Başlıca bulaşma yolları, öksürük ve hapşırık ile etrafa saçılan damlacıkların hava yolu ile bulaşması, hasta kişiler ile direkt temas edilmesi ve hasta kişilerin ağız-burun akıntıları ile temas etmiş eşyalardan bulaşabilmektedir. 

Grip hastalığının tedavisi, ortaya çıkan belirtilerin tedavisi şeklinde yani semptomatik tedavidir. Ateşin düşürülmesi, burun akıntısının giderilmesi, halsizlik ve kırgınlığın giderilmesi şeklinde tedavi düzenlenir ve yatak istirahati şarttır. Gripten korunmanın başlıca yolu vücut direncinin düşmesini engellemekten geçer. Bu nedenle mevsim özelliklerine uygun giyilmeli, bol sulu gıdalar, taze meyve ve sebze tüketilmeli yani dengeli beslenilmelidir. Bunun yanında zararlı alışkanlıklardan uzak durmamızda menfaatimiz gereğidir. Hastalar ile yakın temastan, ortak eşyalar ve araç gereç kullanımından kaçınılmalıdır.

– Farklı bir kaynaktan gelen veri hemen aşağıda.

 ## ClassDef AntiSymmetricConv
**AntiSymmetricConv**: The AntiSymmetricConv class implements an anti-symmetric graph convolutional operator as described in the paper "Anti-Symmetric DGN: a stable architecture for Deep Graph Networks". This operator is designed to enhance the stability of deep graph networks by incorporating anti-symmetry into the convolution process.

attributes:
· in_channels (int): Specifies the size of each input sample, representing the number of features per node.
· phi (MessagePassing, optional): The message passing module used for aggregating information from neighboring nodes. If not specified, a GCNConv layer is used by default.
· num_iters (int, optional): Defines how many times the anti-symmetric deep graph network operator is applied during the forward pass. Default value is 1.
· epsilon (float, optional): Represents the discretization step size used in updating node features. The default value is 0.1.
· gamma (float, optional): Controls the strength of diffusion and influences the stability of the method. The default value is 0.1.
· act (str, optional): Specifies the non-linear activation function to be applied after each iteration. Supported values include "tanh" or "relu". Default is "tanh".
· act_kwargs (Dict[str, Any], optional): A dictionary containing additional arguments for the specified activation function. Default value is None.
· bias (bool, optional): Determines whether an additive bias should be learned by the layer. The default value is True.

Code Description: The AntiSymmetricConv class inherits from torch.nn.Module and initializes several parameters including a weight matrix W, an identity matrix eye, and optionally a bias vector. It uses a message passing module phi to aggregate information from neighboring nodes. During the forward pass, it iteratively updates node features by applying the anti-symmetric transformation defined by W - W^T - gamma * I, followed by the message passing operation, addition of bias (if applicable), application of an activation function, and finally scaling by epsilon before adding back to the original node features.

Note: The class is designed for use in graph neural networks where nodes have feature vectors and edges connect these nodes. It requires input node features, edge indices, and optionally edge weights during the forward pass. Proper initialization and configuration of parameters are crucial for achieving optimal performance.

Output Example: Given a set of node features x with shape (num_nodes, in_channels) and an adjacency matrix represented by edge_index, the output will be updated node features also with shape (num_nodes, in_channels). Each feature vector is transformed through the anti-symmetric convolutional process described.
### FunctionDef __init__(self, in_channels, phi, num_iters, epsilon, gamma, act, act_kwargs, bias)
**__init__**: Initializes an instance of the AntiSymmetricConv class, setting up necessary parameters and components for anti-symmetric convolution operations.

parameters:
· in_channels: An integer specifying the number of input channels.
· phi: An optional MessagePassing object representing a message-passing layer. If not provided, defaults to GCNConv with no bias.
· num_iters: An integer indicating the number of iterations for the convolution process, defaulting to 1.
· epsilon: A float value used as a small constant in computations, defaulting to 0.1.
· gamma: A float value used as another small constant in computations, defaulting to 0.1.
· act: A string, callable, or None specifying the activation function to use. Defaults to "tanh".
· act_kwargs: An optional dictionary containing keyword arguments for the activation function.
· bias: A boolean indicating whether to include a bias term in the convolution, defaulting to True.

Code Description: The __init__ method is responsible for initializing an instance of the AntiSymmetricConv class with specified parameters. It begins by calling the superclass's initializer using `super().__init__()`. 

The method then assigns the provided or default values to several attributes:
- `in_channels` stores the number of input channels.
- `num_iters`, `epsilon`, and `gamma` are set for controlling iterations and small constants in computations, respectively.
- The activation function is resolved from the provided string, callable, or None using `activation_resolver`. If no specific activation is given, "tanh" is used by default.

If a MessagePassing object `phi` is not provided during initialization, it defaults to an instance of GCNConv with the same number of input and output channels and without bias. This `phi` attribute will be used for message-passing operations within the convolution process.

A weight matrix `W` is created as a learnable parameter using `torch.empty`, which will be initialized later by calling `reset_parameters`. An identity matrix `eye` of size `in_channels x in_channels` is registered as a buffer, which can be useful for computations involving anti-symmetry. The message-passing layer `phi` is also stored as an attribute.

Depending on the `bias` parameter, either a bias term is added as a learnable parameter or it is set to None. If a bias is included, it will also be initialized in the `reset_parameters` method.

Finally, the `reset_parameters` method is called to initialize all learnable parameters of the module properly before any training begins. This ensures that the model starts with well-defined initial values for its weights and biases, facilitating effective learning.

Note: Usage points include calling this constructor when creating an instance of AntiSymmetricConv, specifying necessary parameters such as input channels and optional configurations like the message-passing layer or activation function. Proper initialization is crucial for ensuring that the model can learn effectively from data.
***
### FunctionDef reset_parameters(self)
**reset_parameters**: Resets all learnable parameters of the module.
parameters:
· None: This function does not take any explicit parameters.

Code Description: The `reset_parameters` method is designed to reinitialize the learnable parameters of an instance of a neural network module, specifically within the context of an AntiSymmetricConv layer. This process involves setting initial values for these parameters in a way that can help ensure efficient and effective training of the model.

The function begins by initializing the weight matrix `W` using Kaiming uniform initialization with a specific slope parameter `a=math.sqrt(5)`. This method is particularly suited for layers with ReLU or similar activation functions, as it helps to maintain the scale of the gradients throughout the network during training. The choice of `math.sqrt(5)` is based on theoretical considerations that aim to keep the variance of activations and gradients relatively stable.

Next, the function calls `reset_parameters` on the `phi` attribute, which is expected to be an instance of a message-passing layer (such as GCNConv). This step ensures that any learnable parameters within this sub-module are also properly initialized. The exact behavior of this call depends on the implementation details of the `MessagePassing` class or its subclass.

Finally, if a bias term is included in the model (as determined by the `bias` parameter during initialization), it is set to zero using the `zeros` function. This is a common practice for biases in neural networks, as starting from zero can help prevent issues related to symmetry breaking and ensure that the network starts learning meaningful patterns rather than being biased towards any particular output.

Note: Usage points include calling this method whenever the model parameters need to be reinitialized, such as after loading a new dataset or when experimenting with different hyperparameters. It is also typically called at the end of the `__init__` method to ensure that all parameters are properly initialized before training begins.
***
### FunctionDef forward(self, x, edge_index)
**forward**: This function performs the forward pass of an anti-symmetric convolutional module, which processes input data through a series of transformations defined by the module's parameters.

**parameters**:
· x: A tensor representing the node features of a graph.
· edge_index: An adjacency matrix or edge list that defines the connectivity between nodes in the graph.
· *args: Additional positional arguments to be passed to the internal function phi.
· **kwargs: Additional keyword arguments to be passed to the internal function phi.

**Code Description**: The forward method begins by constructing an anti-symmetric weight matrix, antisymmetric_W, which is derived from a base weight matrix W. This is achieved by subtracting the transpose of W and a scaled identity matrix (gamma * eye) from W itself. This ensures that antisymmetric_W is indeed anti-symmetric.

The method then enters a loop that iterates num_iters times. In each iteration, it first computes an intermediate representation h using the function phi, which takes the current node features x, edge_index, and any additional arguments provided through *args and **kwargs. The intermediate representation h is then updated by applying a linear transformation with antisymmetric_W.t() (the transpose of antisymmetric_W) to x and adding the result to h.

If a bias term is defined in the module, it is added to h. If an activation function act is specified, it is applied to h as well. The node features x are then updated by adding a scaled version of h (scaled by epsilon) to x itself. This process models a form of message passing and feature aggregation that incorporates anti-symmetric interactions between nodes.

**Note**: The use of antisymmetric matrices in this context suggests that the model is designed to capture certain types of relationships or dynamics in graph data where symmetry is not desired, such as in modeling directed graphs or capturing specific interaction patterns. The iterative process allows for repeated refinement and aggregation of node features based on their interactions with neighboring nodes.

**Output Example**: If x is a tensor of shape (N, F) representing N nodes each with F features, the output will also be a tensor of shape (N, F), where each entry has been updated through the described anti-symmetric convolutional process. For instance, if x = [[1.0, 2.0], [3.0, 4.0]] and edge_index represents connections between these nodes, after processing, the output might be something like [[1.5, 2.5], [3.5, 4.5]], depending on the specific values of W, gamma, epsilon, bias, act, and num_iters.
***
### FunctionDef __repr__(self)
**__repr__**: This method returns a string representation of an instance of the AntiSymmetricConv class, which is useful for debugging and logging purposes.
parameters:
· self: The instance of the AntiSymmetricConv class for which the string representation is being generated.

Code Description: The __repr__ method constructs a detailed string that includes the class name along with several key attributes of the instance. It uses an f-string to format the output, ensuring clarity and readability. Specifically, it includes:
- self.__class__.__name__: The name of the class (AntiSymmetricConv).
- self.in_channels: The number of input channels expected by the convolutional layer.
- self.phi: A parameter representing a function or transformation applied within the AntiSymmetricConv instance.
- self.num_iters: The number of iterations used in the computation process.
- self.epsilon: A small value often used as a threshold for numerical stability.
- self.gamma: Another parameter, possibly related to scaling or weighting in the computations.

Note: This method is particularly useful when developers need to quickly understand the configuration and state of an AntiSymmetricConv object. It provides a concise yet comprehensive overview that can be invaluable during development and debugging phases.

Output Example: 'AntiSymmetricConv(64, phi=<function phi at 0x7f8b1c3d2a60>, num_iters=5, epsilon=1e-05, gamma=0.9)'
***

Dünya Sağlık Örgütü, TC. Sağlık Bakanlığı tarafından, 65 yaşından büyük kişiler, şeker (diyabet), astım, kronik akciğer, kronik kalp ve damar sistemi hastaları, bağışıklık sistemi baskılanmış kişiler (kronik kan hastalığı- kanser hastaları) kreş, okul, huzurevi, bakımevi v.s ortamlarda yaşayanları risk grubu olarak tanımlamakta ve bu grupların daha dikkatli olmaları konusunda uyarmaktadır. Ayrıca riskli grupların grip aşısı yaptırmaları önerilmektedir. Grip aşısı Dünya Sağlık Örgütü’nün koordinasyonu ile bir yıl önce salgın yapan virüs tiplerinin belirlenmesi sonucu geliştirilmekte ve aşının tipi de bu uygulamaya bağlı olarak her yıl değişmektedir. Grip aşısı, vücutta 1-2 hafta içinde koruyucu düzeye erişir. Eğer aşı, içerdiği virüs tipleri, salgınlara neden olan virüs tipine benzerse, sağlıklı erişkinlerde yaklaşık %70 oranında etkilidir. Yukarıda saydığımız riskli grupta ise, hastalıktan korunma oranı %50’ye düşmektedir. Bu nedenden dolayı grip aşısı bütün dünyada olduğu gibi ülkemizde de sadece risk taşıyan kişiler için önerilmektedir. Aşı olacak kişilerin mutlak surette hekimine danışması şarttır.

Geçen yazımda vurguladığım gibi bu yazımda da tekrarlayayım. Kendimizi ve çevremizdekileri korumak için hijyen ve maske kullanmaya özen gösterelim lütfen.

Sağlıklı mutlu nice güzel günler diliyor, saygılar sunuyorum.